Je tente volontairement de tenir les commentaires politiques (sauf en un sens plus général) à l’écart de ce blog, préférant concentrer mes interventions dans ce domaine sur d’autres sites, forums et blogs. Il faut dire que tout cela, vu d’Orion… 😉
Mais l’actualité est pressante, et on entend tellement de choses autour de ce fameux CPE et des manifestations qui l’accompagnent… Juste un mot, alors.
Sur les forums des Humains Associés, j’ai trouvé un lien vers un dossier intéressant réalisé par l’Express (Les racines de la révolte), dans lequel on trouve notamment ceci :
« Il y a de la dignité blessée dans la réaction des jeunes », observe le sociologue du travail Jean-Pierre Le Goff. À propos des diplômés sous-employés, François Dubet parle même de « noblesse déchue ». Les enfants nés dans les années 1980 ont été élevés dans l’idée que la jeunesse était le moteur de la société, du changement, de l’Histoire. « Ils ont été encensés avec une démagogie extrême, soutient Le Goff. On les a traités comme des citoyens à part entière bien avant leurs 18 ans. C’étaient les rois. » On leur a demandé d’être créatifs, autonomes, responsables, bref d’être les « auteurs d’eux-mêmes », comme dit Paul Yonnet. De quoi fabriquer des fils et des filles aimants pour les baby-boomers. Mais aussi – c’est le phénomène Tanguy – dépendants pour un bon bout de temps.
Un peu plus loin :
Les enfants du désir, si choyés, si aimés, prennent le réel en pleine figure. C’est un choc auquel ils étaient peu préparés. […] Cette peur irrigue toute une jeunesse victimisée qui a le blues, quelles que soient les dissensions de ses membres. Ils étaient des héros. Ils tombent de haut.
Ces analyses me paraissent très justes, et tout autant alarmantes. Il y a une forme de naïveté incroyable chez ces « jeunes », dont on ne peut bien entendu pas les tenir pour responsables, puisqu’ils sortent à peine du fantasme angélique et destructeur de leurs parents.

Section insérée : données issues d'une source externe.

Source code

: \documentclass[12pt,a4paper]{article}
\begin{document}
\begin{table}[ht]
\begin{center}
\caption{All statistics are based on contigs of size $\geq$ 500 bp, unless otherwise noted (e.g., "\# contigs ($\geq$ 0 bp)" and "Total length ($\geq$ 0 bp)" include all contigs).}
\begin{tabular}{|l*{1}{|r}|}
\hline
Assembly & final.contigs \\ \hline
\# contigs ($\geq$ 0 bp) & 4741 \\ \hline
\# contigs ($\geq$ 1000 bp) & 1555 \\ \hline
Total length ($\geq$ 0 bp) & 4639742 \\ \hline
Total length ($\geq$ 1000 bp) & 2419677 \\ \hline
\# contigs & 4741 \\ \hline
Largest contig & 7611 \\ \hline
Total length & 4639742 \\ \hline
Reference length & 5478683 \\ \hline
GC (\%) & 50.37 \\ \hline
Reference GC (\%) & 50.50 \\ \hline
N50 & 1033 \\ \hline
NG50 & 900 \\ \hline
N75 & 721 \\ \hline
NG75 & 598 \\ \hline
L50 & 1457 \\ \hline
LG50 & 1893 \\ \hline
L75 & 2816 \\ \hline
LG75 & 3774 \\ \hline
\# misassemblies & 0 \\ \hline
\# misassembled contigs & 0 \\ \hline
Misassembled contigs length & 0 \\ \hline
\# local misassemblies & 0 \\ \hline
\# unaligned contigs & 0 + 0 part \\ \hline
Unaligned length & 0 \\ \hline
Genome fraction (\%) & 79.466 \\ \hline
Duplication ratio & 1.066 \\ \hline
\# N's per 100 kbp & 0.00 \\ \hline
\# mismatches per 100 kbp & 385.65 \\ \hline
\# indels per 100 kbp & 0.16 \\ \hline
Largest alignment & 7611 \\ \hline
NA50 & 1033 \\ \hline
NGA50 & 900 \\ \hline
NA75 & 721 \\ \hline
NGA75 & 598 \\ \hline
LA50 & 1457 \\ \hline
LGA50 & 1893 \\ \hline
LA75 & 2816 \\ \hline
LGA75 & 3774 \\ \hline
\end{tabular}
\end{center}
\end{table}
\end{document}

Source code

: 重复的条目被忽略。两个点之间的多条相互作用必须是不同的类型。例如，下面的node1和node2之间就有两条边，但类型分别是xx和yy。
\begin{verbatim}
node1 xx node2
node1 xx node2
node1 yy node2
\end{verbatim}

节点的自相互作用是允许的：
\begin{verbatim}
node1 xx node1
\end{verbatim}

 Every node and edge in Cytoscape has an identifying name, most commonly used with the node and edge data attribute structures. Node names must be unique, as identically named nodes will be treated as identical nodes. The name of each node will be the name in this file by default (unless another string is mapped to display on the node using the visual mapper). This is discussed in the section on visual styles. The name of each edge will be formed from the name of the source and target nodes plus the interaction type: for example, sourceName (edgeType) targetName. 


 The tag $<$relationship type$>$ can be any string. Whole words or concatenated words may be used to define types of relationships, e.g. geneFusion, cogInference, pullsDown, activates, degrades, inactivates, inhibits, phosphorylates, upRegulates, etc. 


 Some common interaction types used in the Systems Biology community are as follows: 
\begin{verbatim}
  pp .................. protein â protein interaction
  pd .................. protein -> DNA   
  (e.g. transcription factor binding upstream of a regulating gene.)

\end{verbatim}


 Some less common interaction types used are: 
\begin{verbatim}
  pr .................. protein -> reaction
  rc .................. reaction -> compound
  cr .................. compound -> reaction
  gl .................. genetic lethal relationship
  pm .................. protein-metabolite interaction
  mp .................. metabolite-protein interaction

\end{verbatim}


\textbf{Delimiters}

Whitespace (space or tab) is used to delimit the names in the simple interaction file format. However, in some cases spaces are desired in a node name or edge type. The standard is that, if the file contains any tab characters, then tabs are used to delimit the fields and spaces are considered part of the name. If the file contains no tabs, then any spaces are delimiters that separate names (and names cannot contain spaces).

Dans toutes les discussions et les revendications qui se font jour autour du CPE, on note une forte captivation par une réalité imaginaire, un hypnotisme quasi religieux, dans le sens le plus primitif du terme, mélangeant la terreur d’une part et la fascination pour une construction mentale (une représentation idéalisée du monde) aussi illusoire que romantique d’autre part.
Or la rédemption de la situation présente ne saurait résider dans la consolidation forcenée (voire violente ! ) du fantasme fondateur, qui, fort heureusement en somme, prend l’eau de toute part. On ne peut pas imposer à la réalité un fantasme, ou du moins pas longtemps, et pas sans provoquer de terribles convulsions, notamment chez les plus fragiles (socialement et intellectuellement) et les moins « nantis » (comme on dit).

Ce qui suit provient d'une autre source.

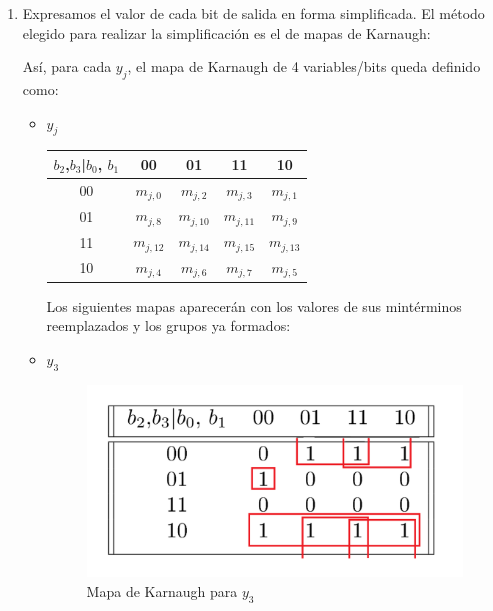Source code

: \documentclass[../../informe/src/main.tex]{subfiles}
\begin{document}
\begin{enumerate}
 \item Expresamos el valor de cada bit de salida en forma simplificada. El método elegido para realizar la simplificación es el de mapas de Karnaugh: \par
 
Así, para cada $y_{j}$, el mapa de Karnaugh de 4 variables/bits queda definido como: 
\begin{itemize} 

\item $y_{j}$
 \begin{table}[H] %
\centering
 \begin{tabular}{||c c c c c||} 
 \hline
$b_{2}$,$b_{3}$|$b_{0}$, $b_{1}$ & 00 & 01 & 11 & 10\\ [0.5ex] 
 \hline\hline
00 & $m_{j,0}$ & $m_{j,2}$ & $m_{j,3}$ & $m_{j,1}$\\
01 & $m_{j,8}$ & $m_{j,10}$ & $m_{j,11}$ & $m_{j,9}$\\
11 & $m_{j,12}$ & $m_{j,14}$ & $m_{j,15}$ & $m_{j,13}$\\
10 & $m_{j,4}$ & $m_{j,6}$ & $m_{j,7}$ & $m_{j,5}$\\[1ex] 
\hline
\end{tabular}
\end{table}
Los siguientes mapas aparecerán con los valores de sus mintérminos reemplazados y los grupos ya formados:

\item $y_3$ 				

\begin{figure}[H]	%
	\centering
	\includegraphics[scale=0.4]{imagenes/karnaugh_mapa_y3.png}
	\caption{Mapa de Karnaugh para $y_3$}
	\label{fig:ej4_karnaugh_mapa_y3}
\end{figure}


\end{itemize}
\end{enumerate}
\end{document}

Comme l’analysent les sociologues, aujourd’hui les jeunes tombent de haut. Et ce qui est plus terrible encore, c’est de voir leurs parents commettre à leurs dépens la même erreur une seconde fois, appuyant dans le sens du maintien du fantasme (qui est en vérité le leur) plutôt que dans l’accompagnement vers la sortie du rêve et l’affrontement de la réalité. Car ce sont bien ces parents (à titre privé comme à titre collectif, par leurs activités dans la société) qui sont responsables pour l’essentiel de l’impréparation à ce monde de la nouvelle génération, ou à l’inverse de l’impréparation du monde aux modes de pensée et de comportement qu’il lui ont inculqués. Las de chanter des berceuses à leurs enfants (trop fatiguant, trop contraignant, trop traditionnel…), ils ont laissé la société leur en chanter. Aujourd’hui, le réveil est brutal. Car tout en répandant le mythe d’un hédonisme individualiste triomphant, ils n’ont pas rendu la société moins violente et moins destructrice, au contraire !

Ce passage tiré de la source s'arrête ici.